Kawita Vatanajyankur

Kawita is visually strong, while her work touches on current affairs subjects.

Exhibitions
Kawita has achieved significant recognition since graduating from RMIT University in 2011. In 2015 she was a Finalist in the Jaguar Asia Pacific Tech Art Prize and curated into the prestigious Thailand Eye exhibition at Saatchi Gallery, London. In 2017, her work was curated into ‘Islands in the Stream’ exhibition in Venice, Italy, alongside the 57th Venice Biennale.In 2018, She showed her works as part of the Bangkok Art Biennale. In 2019, she held her largest museum show at Albright Knox Art Gallery in New York.
Museum Collections
Her work is held at the National Collection of Thailand and in Museum collections, including Singapore Art Museum, Dunedin Public Art Gallery (Dunedin Art Museum), Mariam Contemporary Art Museum, and university collections and private collections in Australia, New Zealand, Asia, Europe, and America.
The latest project – it’s called fieldwork
It is about the agriculture behind mass production, and it focuses on the expectation towards both natural resources and human resources behind industrialized agriculture. Kawita went to countries like India, speak to the cotton farmers about the issue with the current mass production and how it has affected that way.
I grew up in a law and justice family, where everyone in my family was either lawyers or judges or attorneys. Every night, in the past, we would have dinner together where my, when I was, you know, when I was young, my grandpa was still, was still around. My great-grandfather was the president of the Supreme court. We talked about cases and how the law has developed.
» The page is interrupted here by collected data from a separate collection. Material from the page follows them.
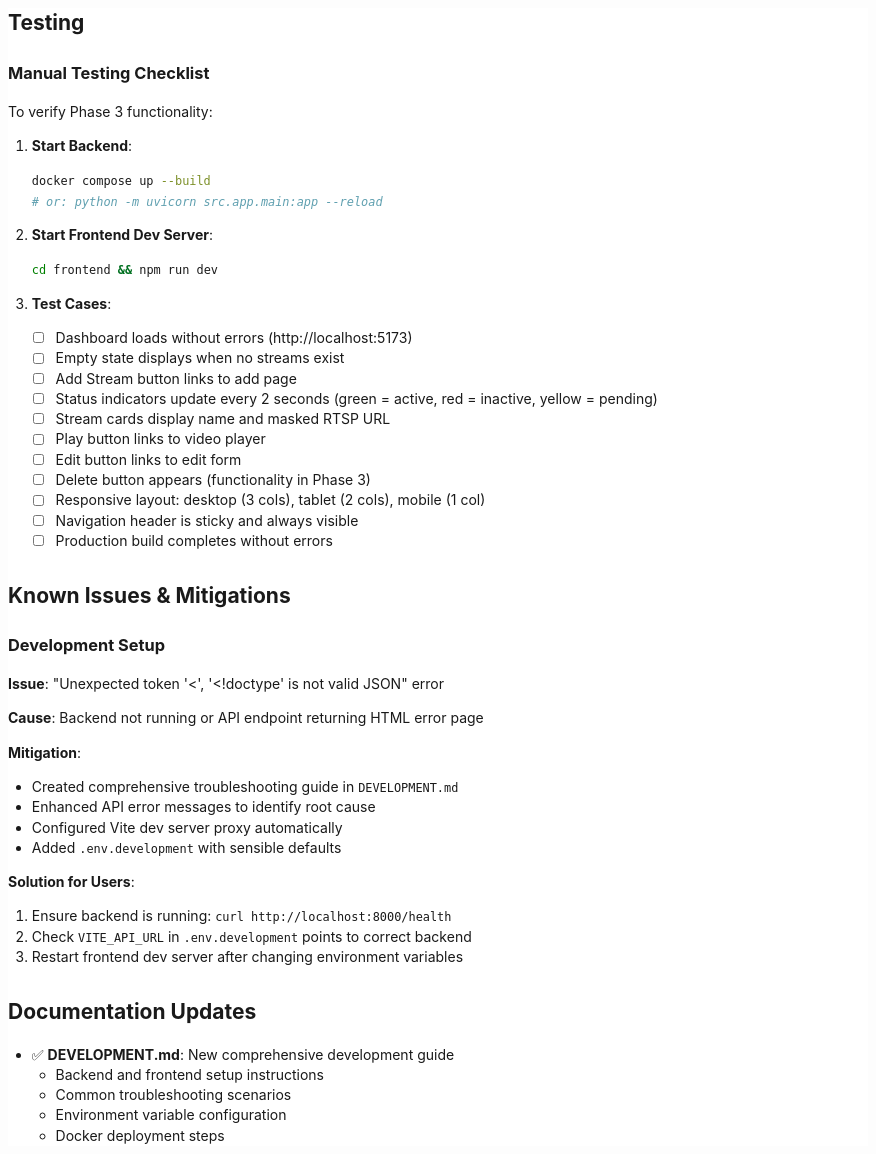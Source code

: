 ## Testing

### Manual Testing Checklist
To verify Phase 3 functionality:

1. **Start Backend**:
   ```bash
   docker compose up --build
   # or: python -m uvicorn src.app.main:app --reload
   ```

2. **Start Frontend Dev Server**:
   ```bash
   cd frontend && npm run dev
   ```

3. **Test Cases**:
   - [ ] Dashboard loads without errors (http://localhost:5173)
   - [ ] Empty state displays when no streams exist
   - [ ] Add Stream button links to add page
   - [ ] Status indicators update every 2 seconds (green = active, red = inactive, yellow = pending)
   - [ ] Stream cards display name and masked RTSP URL
   - [ ] Play button links to video player
   - [ ] Edit button links to edit form
   - [ ] Delete button appears (functionality in Phase 3)
   - [ ] Responsive layout: desktop (3 cols), tablet (2 cols), mobile (1 col)
   - [ ] Navigation header is sticky and always visible
   - [ ] Production build completes without errors

## Known Issues & Mitigations

### Development Setup
**Issue**: "Unexpected token '<', '<!doctype' is not valid JSON" error

**Cause**: Backend not running or API endpoint returning HTML error page

**Mitigation**: 
- Created comprehensive troubleshooting guide in `DEVELOPMENT.md`
- Enhanced API error messages to identify root cause
- Configured Vite dev server proxy automatically
- Added `.env.development` with sensible defaults

**Solution for Users**:
1. Ensure backend is running: `curl http://localhost:8000/health`
2. Check `VITE_API_URL` in `.env.development` points to correct backend
3. Restart frontend dev server after changing environment variables

## Documentation Updates

- ✅ **DEVELOPMENT.md**: New comprehensive development guide
  - Backend and frontend setup instructions
  - Common troubleshooting scenarios
  - Environment variable configuration
  - Docker deployment steps
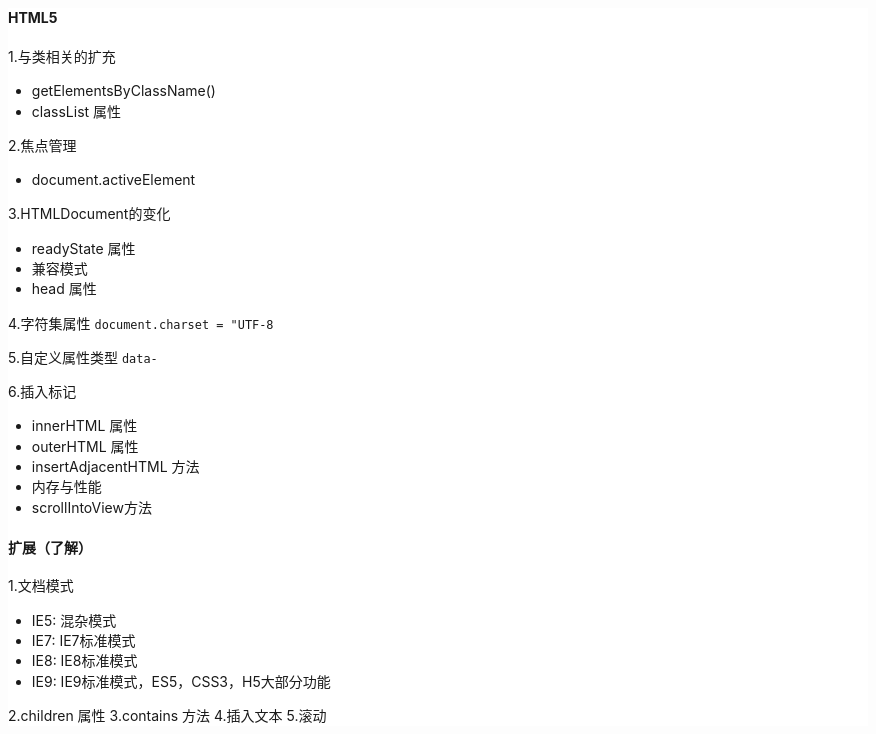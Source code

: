 #### HTML5
1.与类相关的扩充
- getElementsByClassName()
- classList 属性

2.焦点管理
- document.activeElement

3.HTMLDocument的变化
- readyState 属性
- 兼容模式
- head 属性

4.字符集属性
`document.charset = "UTF-8`

5.自定义属性类型
`data-`

6.插入标记
- innerHTML 属性
- outerHTML 属性
- insertAdjacentHTML 方法
- 内存与性能
- scrollIntoView方法

#### 扩展（了解）
1.文档模式
- IE5: 混杂模式
- IE7: IE7标准模式
- IE8: IE8标准模式
- IE9: IE9标准模式，ES5，CSS3，H5大部分功能

2.children 属性
3.contains 方法
4.插入文本
5.滚动


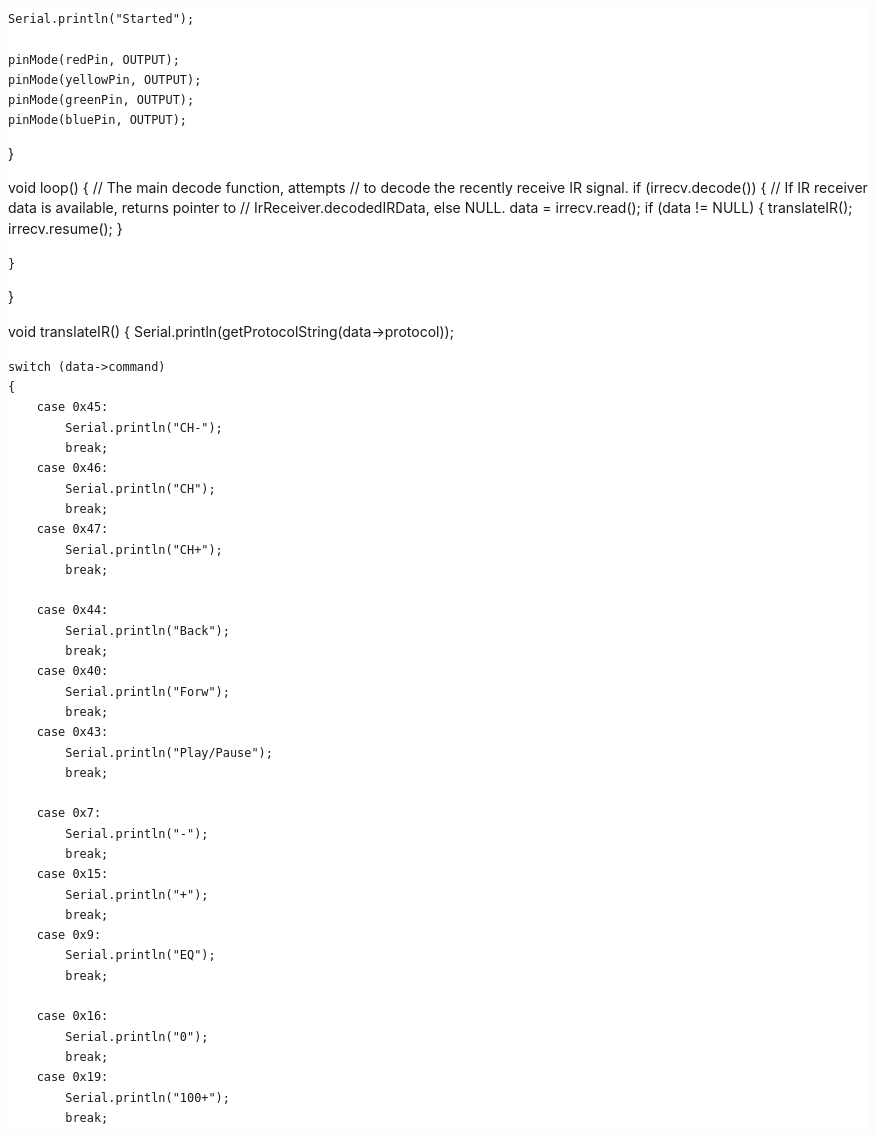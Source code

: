     Serial.println("Started");

    pinMode(redPin, OUTPUT);
    pinMode(yellowPin, OUTPUT);
    pinMode(greenPin, OUTPUT);
    pinMode(bluePin, OUTPUT);
}

void loop()
{
    // The main decode function, attempts 
    // to decode the recently receive IR signal.
    if (irrecv.decode())
    {
        // If IR receiver data is available, returns pointer to
        // IrReceiver.decodedIRData, else NULL.
        data = irrecv.read();
        if (data != NULL) {
            translateIR();
            irrecv.resume();
        }

    }
}

void translateIR()
{
    Serial.println(getProtocolString(data->protocol));

    switch (data->command)
    {
        case 0x45:
            Serial.println("CH-");
            break;
        case 0x46:
            Serial.println("CH");
            break;
        case 0x47:
            Serial.println("CH+");
            break;

        case 0x44:
            Serial.println("Back");
            break;
        case 0x40:
            Serial.println("Forw");
            break;
        case 0x43:
            Serial.println("Play/Pause");
            break;

        case 0x7:
            Serial.println("-");
            break;
        case 0x15:
            Serial.println("+");
            break;
        case 0x9:
            Serial.println("EQ");
            break;

        case 0x16:
            Serial.println("0");
            break;
        case 0x19:
            Serial.println("100+");
            break;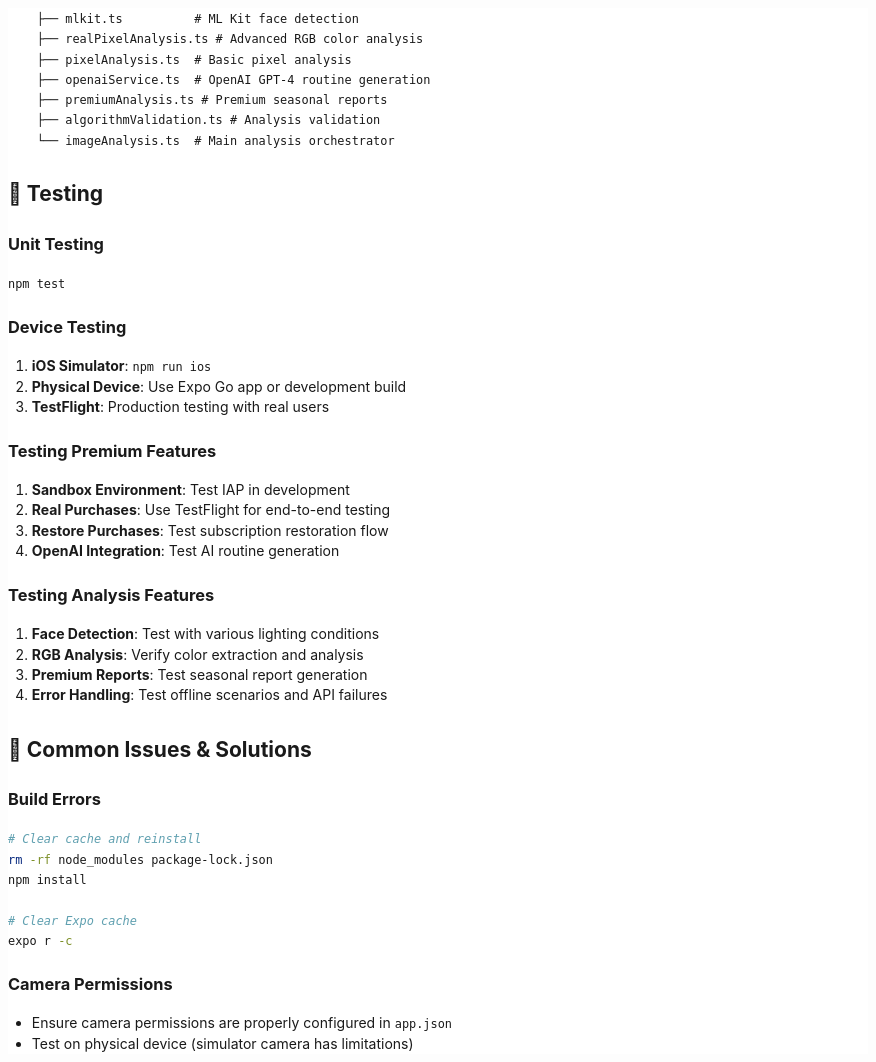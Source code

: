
 ```
    ├── mlkit.ts          # ML Kit face detection
    ├── realPixelAnalysis.ts # Advanced RGB color analysis
    ├── pixelAnalysis.ts  # Basic pixel analysis
    ├── openaiService.ts  # OpenAI GPT-4 routine generation
    ├── premiumAnalysis.ts # Premium seasonal reports
    ├── algorithmValidation.ts # Analysis validation
    └── imageAnalysis.ts  # Main analysis orchestrator
```

## 🧪 Testing

### Unit Testing
```bash
npm test
```

### Device Testing
1. **iOS Simulator**: `npm run ios`
2. **Physical Device**: Use Expo Go app or development build
3. **TestFlight**: Production testing with real users

### Testing Premium Features
1. **Sandbox Environment**: Test IAP in development
2. **Real Purchases**: Use TestFlight for end-to-end testing
3. **Restore Purchases**: Test subscription restoration flow
4. **OpenAI Integration**: Test AI routine generation

### Testing Analysis Features
1. **Face Detection**: Test with various lighting conditions
2. **RGB Analysis**: Verify color extraction and analysis
3. **Premium Reports**: Test seasonal report generation
4. **Error Handling**: Test offline scenarios and API failures

## 🔧 Common Issues & Solutions

### Build Errors
```bash
# Clear cache and reinstall
rm -rf node_modules package-lock.json
npm install

# Clear Expo cache
expo r -c
```

### Camera Permissions
- Ensure camera permissions are properly configured in `app.json`
- Test on physical device (simulator camera has limitations)
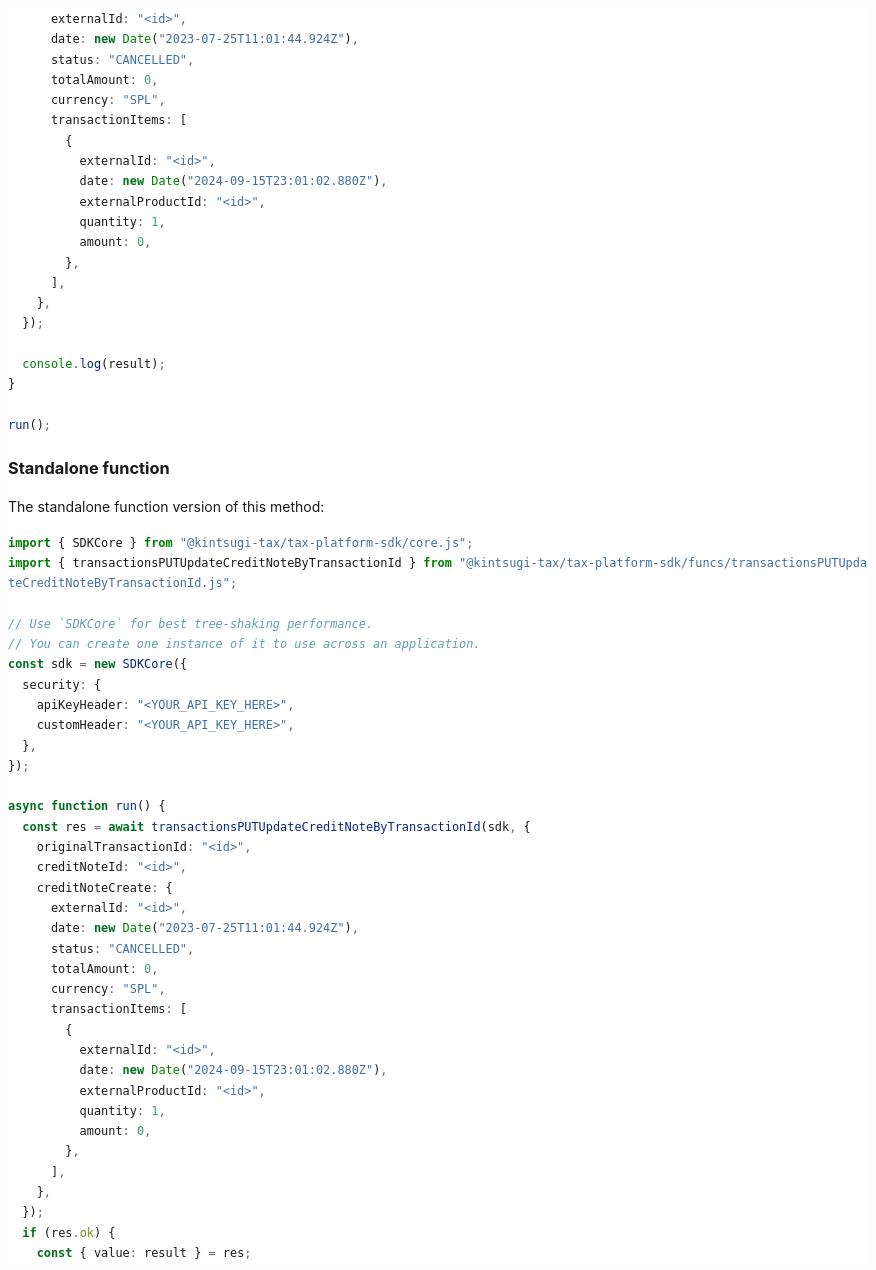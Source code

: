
 ```typescript
      externalId: "<id>",
      date: new Date("2023-07-25T11:01:44.924Z"),
      status: "CANCELLED",
      totalAmount: 0,
      currency: "SPL",
      transactionItems: [
        {
          externalId: "<id>",
          date: new Date("2024-09-15T23:01:02.880Z"),
          externalProductId: "<id>",
          quantity: 1,
          amount: 0,
        },
      ],
    },
  });

  console.log(result);
}

run();
```

### Standalone function

The standalone function version of this method:

```typescript
import { SDKCore } from "@kintsugi-tax/tax-platform-sdk/core.js";
import { transactionsPUTUpdateCreditNoteByTransactionId } from "@kintsugi-tax/tax-platform-sdk/funcs/transactionsPUTUpdateCreditNoteByTransactionId.js";

// Use `SDKCore` for best tree-shaking performance.
// You can create one instance of it to use across an application.
const sdk = new SDKCore({
  security: {
    apiKeyHeader: "<YOUR_API_KEY_HERE>",
    customHeader: "<YOUR_API_KEY_HERE>",
  },
});

async function run() {
  const res = await transactionsPUTUpdateCreditNoteByTransactionId(sdk, {
    originalTransactionId: "<id>",
    creditNoteId: "<id>",
    creditNoteCreate: {
      externalId: "<id>",
      date: new Date("2023-07-25T11:01:44.924Z"),
      status: "CANCELLED",
      totalAmount: 0,
      currency: "SPL",
      transactionItems: [
        {
          externalId: "<id>",
          date: new Date("2024-09-15T23:01:02.880Z"),
          externalProductId: "<id>",
          quantity: 1,
          amount: 0,
        },
      ],
    },
  });
  if (res.ok) {
    const { value: result } = res;
```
I think the words represent the evolution of the advertisement on billboards, magazines or online social media. The products, for example, you see like the packaging of the food of products, you see as a beautiful graphic design packaging. For instance, like with the fishing, you can get like the smiling fish, for example? I think it’s an illusion of what society makes people believe that everything looks beautiful without any problems from the outside so that they would ignore and forget what’s behind the scenes. I think that my work is candy-coated. So it’s like you see this work, which is like a vibrant candy colour from the outside, but when you go and look at the meaning behind the work, it’s pretty violent. It’s what’s behind the scenes, and it’s what people are being treated.
I think during the performance, I lose myself to a point where I don’t feel like a human being. At first, because then you’re transferring your human body into a tool, object, or machine working repetitively. For example, knit as a one-hour performance. But I think during the performance is about transforming yourself into a non-feeling object or machine. And doing the performance part is where I feel I lose my sense of being, sense of a self.
We tend to ignore the people behind the industrialized doors, the factory windows behind the walls, who are working repetitively to make money for the system to work. What happens if the education system is still the same, teaching people to be either tools or machines doing the same thing, but then the technology has grown. What’s a way to replace human jobs without education that treats people to be diverse, out of the box. Then these human beings would not have any jobs. And that would be problematic too, within the future. Either way, both now and the future with the current mindset of the economy is not very sustainable.
This project is about labour exploitation within the fast fashion industry. Especially in Southeast Asia, where the work of women garment workers was being treated unfairly and sometimes with violence. With unfair payment within the garment factories, especially in Bangladesh, Cambodia, and Mangalore, I researched these three countries.